= Trespass in English law =

Trespass in English law is an area of tort law broadly divided into three groups: trespass to the person, trespass to goods, and trespass to land.

Trespass to the person comes in three variants: assault, which is "to act in such a way that the claimant believes he is about to be attacked"; battery, "the intentional and direct application of force to another person"; and false imprisonment, "depriving the claimant of freedom of movement, without a lawful justification for doing so". All three require that the act be a direct and intentional act, with indirect or unintentional acts falling under the tort of negligence. Battery and assault require the claimant to establish that the defendant intended to act, while false imprisonment is a tort of strict liability. The guiding principle behind all three is based on the statement of Robert Goff, LJ, who stated in Collins v Wilcock that "any person's body is inviolate", excepting normal, day-to-day physical contact.

Trespass to goods is defined as "wrongful physical interference with goods that are in the possession of another", and is covered not only by the common law, but also by the Torts (Interference with Goods) Act 1977. The "trespass" can be as little as touching or moving the goods, given the right circumstances.
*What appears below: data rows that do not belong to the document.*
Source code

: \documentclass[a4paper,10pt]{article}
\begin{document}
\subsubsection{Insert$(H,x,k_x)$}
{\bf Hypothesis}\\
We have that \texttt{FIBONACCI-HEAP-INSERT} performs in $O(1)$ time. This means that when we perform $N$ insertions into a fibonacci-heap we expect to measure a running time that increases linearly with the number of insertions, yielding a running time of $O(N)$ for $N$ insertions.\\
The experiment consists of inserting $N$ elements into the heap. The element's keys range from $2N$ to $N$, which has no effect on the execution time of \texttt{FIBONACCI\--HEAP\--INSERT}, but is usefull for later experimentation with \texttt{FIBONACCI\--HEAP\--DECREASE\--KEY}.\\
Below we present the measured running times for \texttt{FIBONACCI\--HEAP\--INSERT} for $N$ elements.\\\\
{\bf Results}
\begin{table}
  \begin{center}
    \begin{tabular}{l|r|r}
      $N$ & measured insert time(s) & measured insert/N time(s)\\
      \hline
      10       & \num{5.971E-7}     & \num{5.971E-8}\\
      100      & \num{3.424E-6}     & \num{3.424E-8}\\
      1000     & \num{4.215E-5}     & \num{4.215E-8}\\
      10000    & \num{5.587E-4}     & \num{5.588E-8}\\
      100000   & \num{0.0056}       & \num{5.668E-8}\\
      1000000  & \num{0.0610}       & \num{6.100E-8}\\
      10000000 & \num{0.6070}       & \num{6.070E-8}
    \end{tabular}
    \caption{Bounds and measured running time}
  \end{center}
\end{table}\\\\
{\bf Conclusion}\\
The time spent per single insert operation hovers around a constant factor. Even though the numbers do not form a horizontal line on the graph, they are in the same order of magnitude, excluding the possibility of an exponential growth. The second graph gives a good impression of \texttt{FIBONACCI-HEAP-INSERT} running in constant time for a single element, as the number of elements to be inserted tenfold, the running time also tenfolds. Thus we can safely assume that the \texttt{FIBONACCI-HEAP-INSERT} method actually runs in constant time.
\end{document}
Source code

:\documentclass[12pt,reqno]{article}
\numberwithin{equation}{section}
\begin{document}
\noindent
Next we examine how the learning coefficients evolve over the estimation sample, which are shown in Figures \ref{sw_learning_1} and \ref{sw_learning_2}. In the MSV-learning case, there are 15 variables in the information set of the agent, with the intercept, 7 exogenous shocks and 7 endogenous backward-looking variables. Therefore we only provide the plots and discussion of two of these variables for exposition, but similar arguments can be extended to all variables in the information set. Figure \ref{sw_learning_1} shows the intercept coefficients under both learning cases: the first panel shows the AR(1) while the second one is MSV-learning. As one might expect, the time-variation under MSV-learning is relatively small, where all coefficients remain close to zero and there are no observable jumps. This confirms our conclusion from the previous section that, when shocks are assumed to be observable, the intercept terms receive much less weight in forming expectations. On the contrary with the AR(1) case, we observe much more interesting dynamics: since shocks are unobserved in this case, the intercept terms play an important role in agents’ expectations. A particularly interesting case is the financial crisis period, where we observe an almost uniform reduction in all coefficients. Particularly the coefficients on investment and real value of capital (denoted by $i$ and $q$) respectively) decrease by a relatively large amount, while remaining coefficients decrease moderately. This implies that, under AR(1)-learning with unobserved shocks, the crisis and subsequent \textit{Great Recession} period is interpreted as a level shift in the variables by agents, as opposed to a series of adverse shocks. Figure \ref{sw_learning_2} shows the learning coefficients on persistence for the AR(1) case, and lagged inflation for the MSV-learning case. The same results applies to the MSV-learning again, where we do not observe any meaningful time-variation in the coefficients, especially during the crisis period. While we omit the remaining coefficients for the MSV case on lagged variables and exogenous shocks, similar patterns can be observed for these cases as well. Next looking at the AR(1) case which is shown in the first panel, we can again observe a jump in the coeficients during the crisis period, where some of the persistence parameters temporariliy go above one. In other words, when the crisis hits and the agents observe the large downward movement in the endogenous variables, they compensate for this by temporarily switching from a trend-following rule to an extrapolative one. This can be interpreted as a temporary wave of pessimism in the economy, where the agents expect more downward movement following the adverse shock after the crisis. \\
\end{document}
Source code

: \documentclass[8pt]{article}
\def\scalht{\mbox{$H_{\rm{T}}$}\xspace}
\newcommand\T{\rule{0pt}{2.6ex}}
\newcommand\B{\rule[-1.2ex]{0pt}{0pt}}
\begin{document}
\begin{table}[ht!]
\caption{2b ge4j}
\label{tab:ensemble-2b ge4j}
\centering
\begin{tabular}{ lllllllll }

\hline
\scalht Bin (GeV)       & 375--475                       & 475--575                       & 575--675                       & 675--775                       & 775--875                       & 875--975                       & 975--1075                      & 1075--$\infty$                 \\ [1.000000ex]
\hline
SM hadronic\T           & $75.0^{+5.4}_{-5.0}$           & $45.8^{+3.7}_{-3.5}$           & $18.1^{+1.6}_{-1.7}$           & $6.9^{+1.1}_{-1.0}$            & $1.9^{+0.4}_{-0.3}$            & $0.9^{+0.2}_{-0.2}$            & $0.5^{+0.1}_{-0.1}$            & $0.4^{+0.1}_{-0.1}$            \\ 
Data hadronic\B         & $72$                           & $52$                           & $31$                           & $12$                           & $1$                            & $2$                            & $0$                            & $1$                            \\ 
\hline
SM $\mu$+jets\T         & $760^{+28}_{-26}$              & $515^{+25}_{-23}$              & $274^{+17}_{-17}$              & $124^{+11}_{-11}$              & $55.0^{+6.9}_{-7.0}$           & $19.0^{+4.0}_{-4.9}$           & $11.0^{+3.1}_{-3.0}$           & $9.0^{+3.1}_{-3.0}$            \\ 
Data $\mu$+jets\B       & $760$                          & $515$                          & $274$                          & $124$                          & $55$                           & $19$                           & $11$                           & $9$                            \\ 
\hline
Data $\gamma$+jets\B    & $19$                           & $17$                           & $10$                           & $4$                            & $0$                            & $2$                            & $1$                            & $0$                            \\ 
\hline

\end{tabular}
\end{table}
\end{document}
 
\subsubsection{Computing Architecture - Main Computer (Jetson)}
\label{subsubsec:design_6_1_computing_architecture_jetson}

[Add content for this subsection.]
It is unknown whether intention is required for a claim under trespass to goods, as the matter has never gone to court; the courts have confirmed that for damages to be awarded for harm suffered, the harm must have been reasonably foreseeable.

Trespass to land involves the "unjustifiable interference with land which is in the immediate and exclusive possession of another"; it is both a tort and, in certain circumstances, a crime under the Criminal Justice and Public Order Act 1994. It is not necessary to prove that harm was suffered to bring a claim, and is instead actionable per se. While most trespasses to land are intentional, the courts have decided that it could also be committed negligently. Accidental trespass also incurs liability.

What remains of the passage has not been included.